295. An den Enden A und B einer Stange wirken die Kräfte P1 = 65 kg und P2 = 93 kg unter den Winkeln P1AB = 102° und P2BA = 127°. Wo, in welcher Richtung und wie stark ist die Stange zu stützen, damit Gleichgewicht vorhanden ist?
296. Wie stellt sich die Lösung der vorigen Aufgabe, wenn das Gewicht der Stange, 40 kg, in ihrer Mitte angreift und berücksichtigt wird?
297. Eine Stange ist in A drehbar befestigt und von da an unter 45° nach aufwärts geneigt. An ihr wirken in den Abständen AB = 2, AC = 5, AD = 6 die Kräfte P1 = 9, P2 = 17, P3 = 14 alle in vertikaler Richtung. Welche Kraft muß in der Mitte der Stange senkrecht zu ihr (welche in horizontaler Richtung) noch hinzugefügt werden, damit sie sich nicht dreht?
298. Eine Stange ist in A drehbar befestigt und schräg nach abwärts geneigt. An ihr wirken im Abstand AB = 17 cm und AC = 39 cm die vertikalen Kräfte P1 = 51 und P2 = 42, und im Abstand AD = 45 cm wirkt die Kraft P3 = 60 in horizontaler Richtung. Welche Neigung wird die Stange annehmen, um im Gleichgewicht zu sein?

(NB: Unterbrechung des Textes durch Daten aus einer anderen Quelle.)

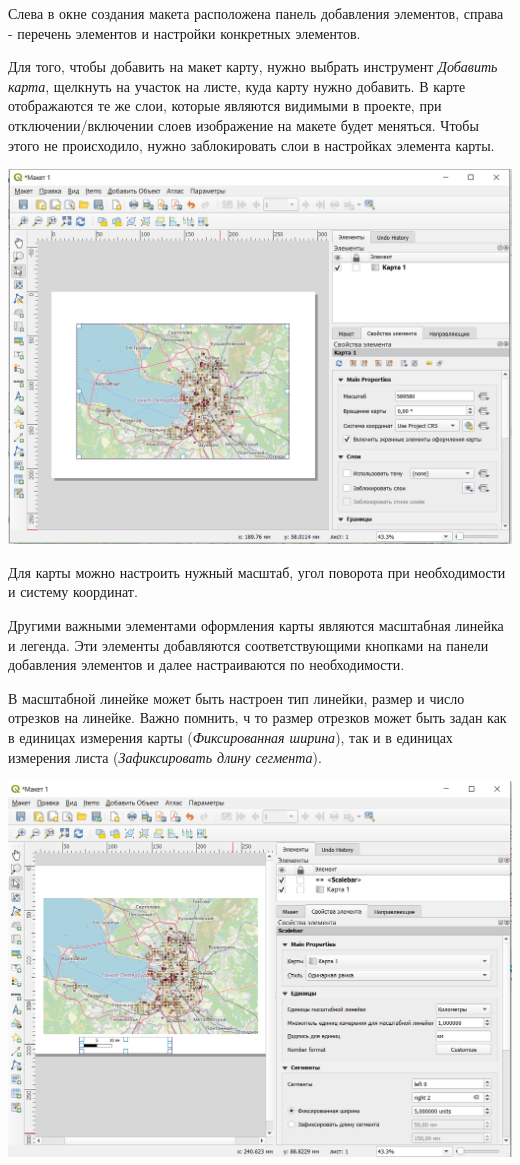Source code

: \documentclass[
]{book}
\begin{document}
Слева в окне создания макета расположена панель добавления элементов, справа - перечень элементов и настройки конкретных элементов.

Для того, чтобы добавить на макет карту, нужно выбрать инструмент \emph{Добавить карта}, щелкнуть на участок на листе, куда карту нужно добавить. В карте отображаются те же слои, которые являются видимыми в проекте, при отключении/включении слоев изображение на макете будет меняться. Чтобы этого не происходило, нужно заблокировать слои в настройках элемента карты.

\includegraphics{figures/28.PNG}

Для карты можно настроить нужный масштаб, угол поворота при необходимости и систему координат.

Другими важными элементами оформления карты являются масштабная линейка и легенда. Эти элементы добавляются соответствующими кнопками на панели добавления элементов и далее настраиваются по необходимости.

В масштабной линейке может быть настроен тип линейки, размер и число отрезков на линейке. Важно помнить, ч то размер отрезков может быть задан как в единицах измерения карты (\emph{Фиксированная ширина}), так и в единицах измерения листа (\emph{Зафиксировать длину сегмента}).

\includegraphics{figures/29.PNG}
\end{document}
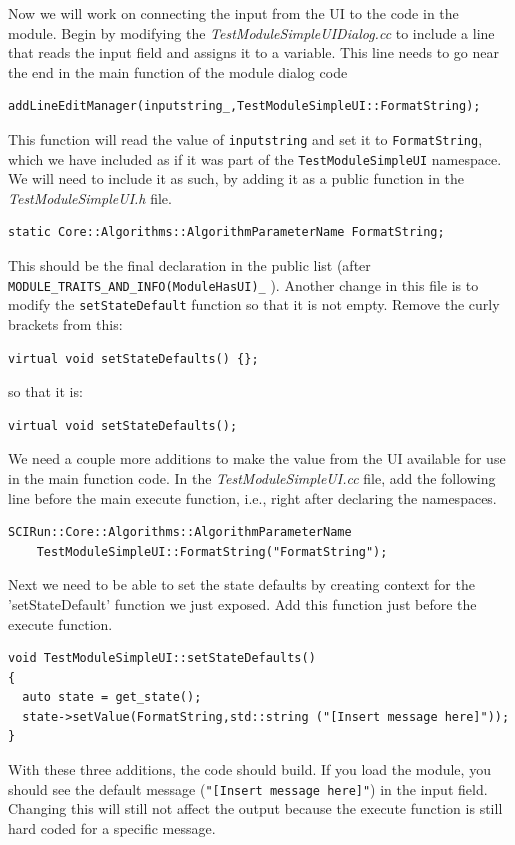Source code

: \documentclass[fleqn,11pt,openany]{book}
\begin{document}
Now we will work on connecting the input from the UI to the code in the module.  
Begin by modifying the \emph{TestModuleSimpleUIDialog.cc} to include a line that reads the input field and assigns it to a variable. 
This line needs to go near the end in the main function of the module dialog code
\begin{verbatim}
addLineEditManager(inputstring_,TestModuleSimpleUI::FormatString);
\end{verbatim}
This function will read the value of \verb|inputstring| and set it to \verb|FormatString|, which we have included as if it was part of the \verb|TestModuleSimpleUI| namespace.  
We will need to include it as such, by adding it as a public function in the \emph{TestModuleSimpleUI.h} file.
\begin{verbatim}
static Core::Algorithms::AlgorithmParameterName FormatString;
\end{verbatim}
This should be the final declaration in the public list (after \verb|MODULE_TRAITS_AND_INFO(ModuleHasUI)_| ).
Another change in this file is to modify the \verb|setStateDefault| function so that it is not empty.  
Remove the curly brackets from this:
\begin{verbatim}
virtual void setStateDefaults() {};
\end{verbatim}
so that it is:
\begin{verbatim}
virtual void setStateDefaults();
\end{verbatim}
We need a couple more additions to make the value from the UI available for use in the main function code.  
In the \emph{TestModuleSimpleUI.cc} file, add the following line before the main execute function, i.e., right after declaring the namespaces.
\begin{verbatim}
SCIRun::Core::Algorithms::AlgorithmParameterName 
    TestModuleSimpleUI::FormatString("FormatString");
\end{verbatim}

Next we need to be able to set the state defaults by creating context for the 'setStateDefault' function we just exposed.
Add this function just before the execute function.
\begin{verbatim}
void TestModuleSimpleUI::setStateDefaults()
{
  auto state = get_state();
  state->setValue(FormatString,std::string ("[Insert message here]"));
}
\end{verbatim}
With these three additions, the code should build.
If you load the module, you should see the default message (\verb|"[Insert message here]"|) in the input field.  
Changing this will still not affect the output because the execute function is still hard coded for a specific message.  
\end{document}
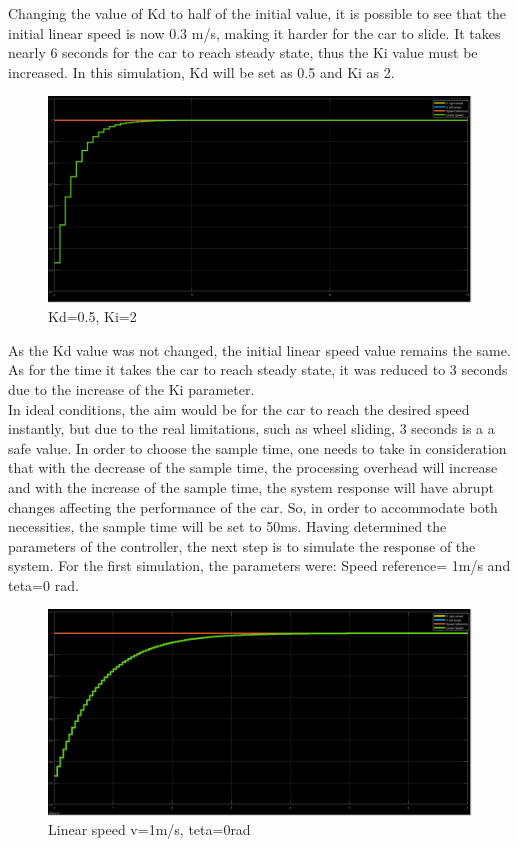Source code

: Changing the value of Kd to half of the initial value, it is possible to see that the initial linear speed is now 0.3 m/s, making it harder for the car to slide. It takes nearly 6 seconds for the car to reach steady state, thus the Ki value must be increased.
\newpage
In this simulation, Kd will be set as 0.5 and Ki as 2.
\begin{figure}[!h]
\centering
\includegraphics[width=1.0\textwidth]{./img/pid052.png}
\caption {\label{fig:pid1 - p05i2}Kd=0.5, Ki=2}
\end{figure}
As the Kd value was not changed, the initial linear speed value remains the same. As for the time it takes the car to reach steady state, it was reduced to 3 seconds due to the increase of the Ki parameter.\\
In ideal conditions, the aim would be for the car to reach the desired speed instantly, but due to the real limitations, such as wheel sliding, 3 seconds is a a safe value.
\newline
In order to choose the sample time, one needs to take in consideration that with the decrease of the sample time, the processing overhead will increase and with the increase of the sample time, the system response will have abrupt changes affecting the performance of the car. So, in order to accommodate both necessities, the sample time will be set to 50ms.
\newpage
Having determined the parameters of the controller, the next step is to simulate the response of the system.
For the first simulation, the parameters were: Speed reference= 1m/s and teta=0 rad.\\
\begin{figure}[!h]
\centering
\includegraphics[width=1.0\textwidth]{./img/vel10.png}
\caption {\label{fig:sim1 - vel}Linear speed v=1m/s, teta=0rad}
\end{figure}
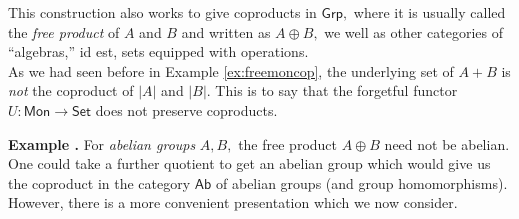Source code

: \documentclass[11pt,leqno,landscape,semhelv]{seminar}
\theoremstyle{definition}
\numberwithin{joke}{section}
\numberwithin{thm}{section}
\numberwithin{equation}{section}
\newcommand{\example}[1]{\refstepcounter{thm}\par\medskip
   {\textbf{Example \thethm.} #1} \rmfamily}
\begin{document}
This construction also works to give coproducts in $\mathsf{Grp},$ where it is usually called the \emph{free product} of $A$ and $B$ and written as $A \oplus B,$ we well as other categories of ``algebras,'' id est, sets equipped with operations. \\
As we had seen before in Example \ref{ex:freemoncop}, the underlying set of $A+B$ is \emph{not} the coproduct of $|A|$ and $|B|.$ This is to say that the forgetful functor $U:\mathsf{Mon} \to \mathsf{Set}$ does not preserve coproducts.

\example{} For \emph{abelian groups} $A, B,$ the free product $A \oplus B$ need not be abelian. One could take a further quotient to get an abelian group which would give us the coproduct in the category $\mathsf{Ab}$ of abelian groups (and group homomorphisms). However, there is a more convenient presentation which we now consider.
\end{document}

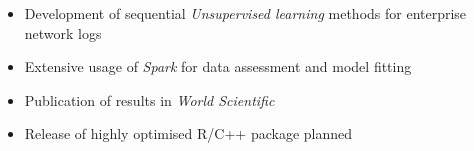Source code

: \documentclass[11pt,a4paper,roman]{moderncv}   %
\begin{document}
{{{\vspace{0.2cm}

\vspace{-0.15cm}
\begin{itemize}%
\item Development of sequential \textit{Unsupervised learning} methods for enterprise network logs
\item Extensive usage of \textit{Spark} for data assessment and model fitting
\item Publication of results in \textit{World Scientific}
\item Release of highly optimised R/C++ package planned
\end{itemize}







}}}
\end{document}

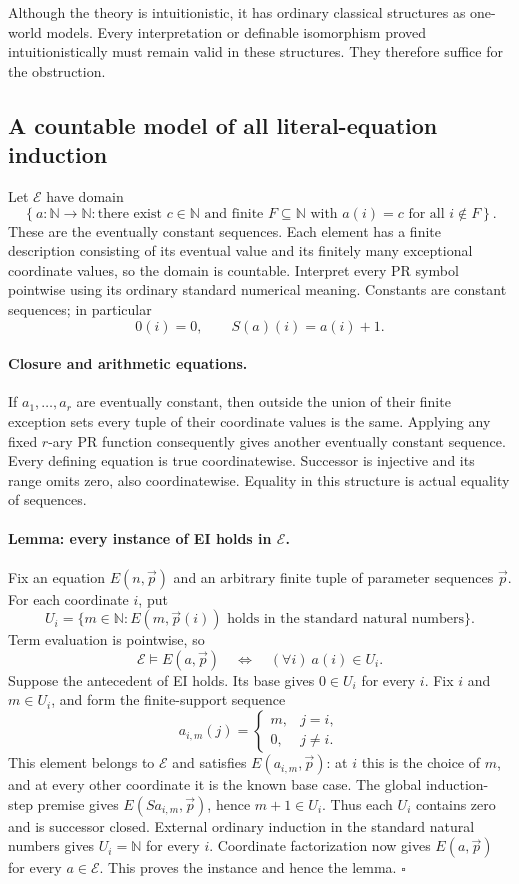 Although the theory is intuitionistic, it has ordinary classical
structures as one-world models.  Every interpretation or definable
isomorphism proved intuitionistically must remain valid in these
structures.  They therefore suffice for the obstruction.

\subsection{A countable model of all literal-equation induction}

Let $\mathcal E$ have domain
\[
 \left\{a:\mathbb N\to\mathbb N:
   \text{there exist }c\in\mathbb N\text{ and finite }F\subseteq\mathbb N
   \text{ with }a(i)=c\text{ for all }i\notin F\right\}.
 \tag{Domain}
\]
These are the eventually constant sequences.  Each element has a
finite description consisting of its eventual value and its finitely
many exceptional coordinate values, so the domain is countable.
Interpret every PR symbol pointwise using its ordinary standard
numerical meaning.  Constants are constant sequences; in particular
\[
 0(i)=0,\qquad S(a)(i)=a(i)+1.
\]

\paragraph{Closure and arithmetic equations.}
If $a_1,\ldots,a_r$ are eventually constant, then outside the union
of their finite exception sets every tuple of their coordinate values
is the same.  Applying any fixed $r$-ary PR function consequently gives
another eventually constant sequence.  Every defining equation is true
coordinatewise.  Successor is injective and its range omits zero,
also coordinatewise.  Equality in this structure is actual equality of
sequences.

\paragraph{Lemma: every instance of EI holds in $\mathcal E$.}
Fix an equation $E(n,\vec p)$ and an arbitrary finite tuple of parameter
sequences $\vec p$.  For each coordinate $i$, put
\[
 U_i=\{m\in\mathbb N:
       E(m,\vec p(i))\text{ holds in the standard natural numbers}\}.
\]
Term evaluation is pointwise, so
\[
 \mathcal E\models E(a,\vec p)
 \quad\Longleftrightarrow\quad
 (\forall i)\ a(i)\in U_i.
 \tag{Coordinate factorization}
\]
Suppose the antecedent of EI holds.  Its base gives $0\in U_i$ for
every $i$.  Fix $i$ and $m\in U_i$, and form the finite-support
sequence
\[
 a_{i,m}(j)=
 \begin{cases}m,&j=i,\\0,&j\ne i.\end{cases}
\]
This element belongs to $\mathcal E$ and satisfies $E(a_{i,m},\vec p)$:
at $i$ this is the choice of $m$, and at every other coordinate it is
the known base case.  The global induction-step premise gives
$E(Sa_{i,m},\vec p)$, hence $m+1\in U_i$.  Thus each $U_i$ contains
zero and is successor closed.  External ordinary induction in the
standard natural numbers gives $U_i=\mathbb N$ for every $i$.
Coordinate factorization now gives $E(a,\vec p)$ for every
$a\in\mathcal E$.  This proves the instance and hence the lemma.
\hfill$\square$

299. Ein Kegel, dessen Seitenkante mit der Achse einen Winkel α bildet, ruht längs einer Seitenkante auf einer horizontalen[448] Ebene; wo trifft die von seinem Schwerpunkt auf die Ebene gefällte Senkrechte die Seitenkante und wie groß muß der Winkel α sein, damit jener Fußpunkt gerade in der Mitte der Seitenkante liegt?
300. Ein Körper fällt 45 m hoch herunter und trifft dann auf eine Platte, welche unten 30° gegen den Horizont geneigt ist. Von der Platte wird er nach den Gesetzen des elastischen Stoßes zurückgeworfen. Wie hoch steigt er wieder, wann und wo erreicht er den Boden?
301. Als ein Körper mit der Anfangsgeschwindigkeit a über eine schiefe Ebene von der Länge l herunterlief, hatte er die Endgeschwindigkeit v. Wie groß war die Reibung, wenn der Neigungswinkel α = 8° war? (a = 40 m, v = 30 m, l = 100 m.)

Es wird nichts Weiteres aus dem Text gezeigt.